Try it - Please show each line of the listing where "repeating" is present.

Data supplied -

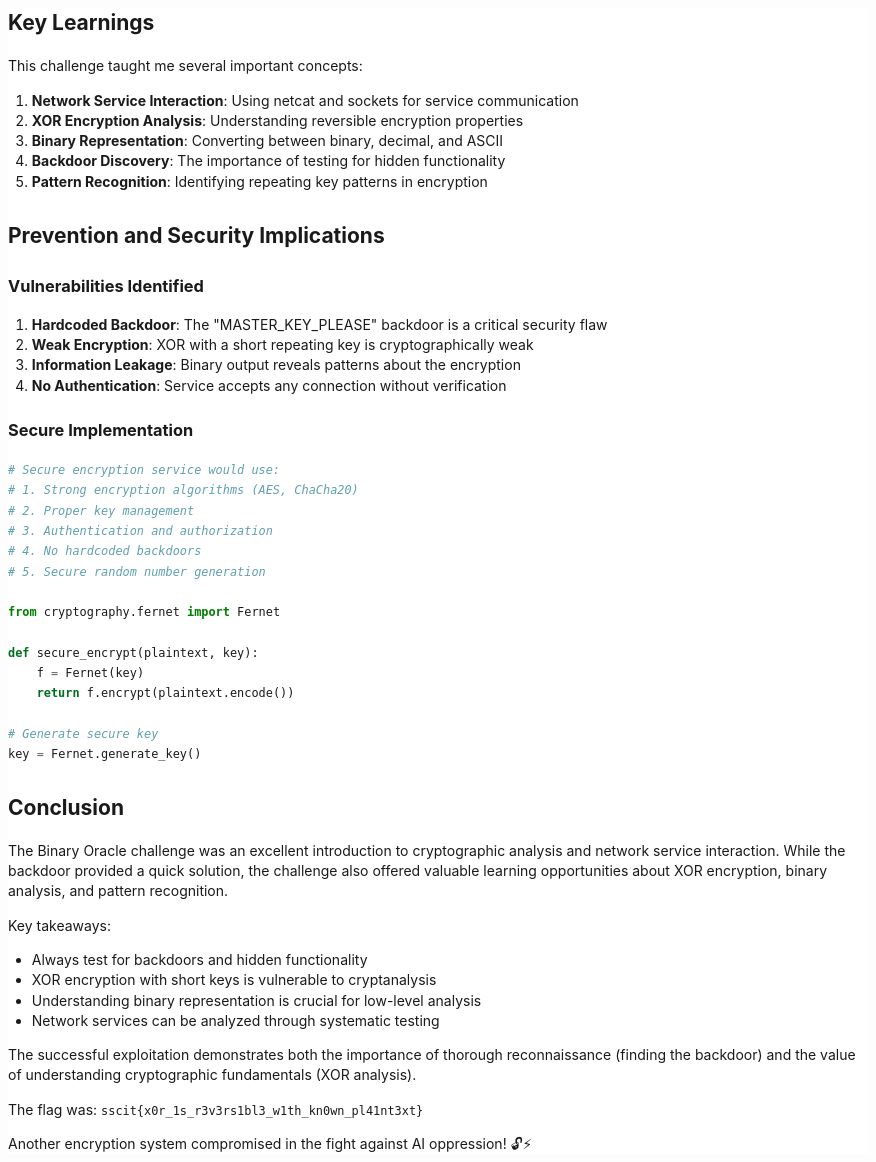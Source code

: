 ## Key Learnings

This challenge taught me several important concepts:

1. **Network Service Interaction**: Using netcat and sockets for service communication
2. **XOR Encryption Analysis**: Understanding reversible encryption properties
3. **Binary Representation**: Converting between binary, decimal, and ASCII
4. **Backdoor Discovery**: The importance of testing for hidden functionality
5. **Pattern Recognition**: Identifying repeating key patterns in encryption

## Prevention and Security Implications

### Vulnerabilities Identified

1. **Hardcoded Backdoor**: The "MASTER_KEY_PLEASE" backdoor is a critical security flaw
2. **Weak Encryption**: XOR with a short repeating key is cryptographically weak
3. **Information Leakage**: Binary output reveals patterns about the encryption
4. **No Authentication**: Service accepts any connection without verification

### Secure Implementation

```python
# Secure encryption service would use:
# 1. Strong encryption algorithms (AES, ChaCha20)
# 2. Proper key management
# 3. Authentication and authorization
# 4. No hardcoded backdoors
# 5. Secure random number generation

from cryptography.fernet import Fernet

def secure_encrypt(plaintext, key):
    f = Fernet(key)
    return f.encrypt(plaintext.encode())

# Generate secure key
key = Fernet.generate_key()
```

## Conclusion

The Binary Oracle challenge was an excellent introduction to cryptographic analysis and network service interaction. While the backdoor provided a quick solution, the challenge also offered valuable learning opportunities about XOR encryption, binary analysis, and pattern recognition.

Key takeaways:
- Always test for backdoors and hidden functionality
- XOR encryption with short keys is vulnerable to cryptanalysis
- Understanding binary representation is crucial for low-level analysis
- Network services can be analyzed through systematic testing

The successful exploitation demonstrates both the importance of thorough reconnaissance (finding the backdoor) and the value of understanding cryptographic fundamentals (XOR analysis).

The flag was: `sscit{x0r_1s_r3v3rs1bl3_w1th_kn0wn_pl41nt3xt}`

Another encryption system compromised in the fight against AI oppression! 🔓⚡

Task answer -
5. **Pattern Recognition**: Identifying repeating key patterns in encryption
2. **Weak Encryption**: XOR with a short repeating key is cryptographically weak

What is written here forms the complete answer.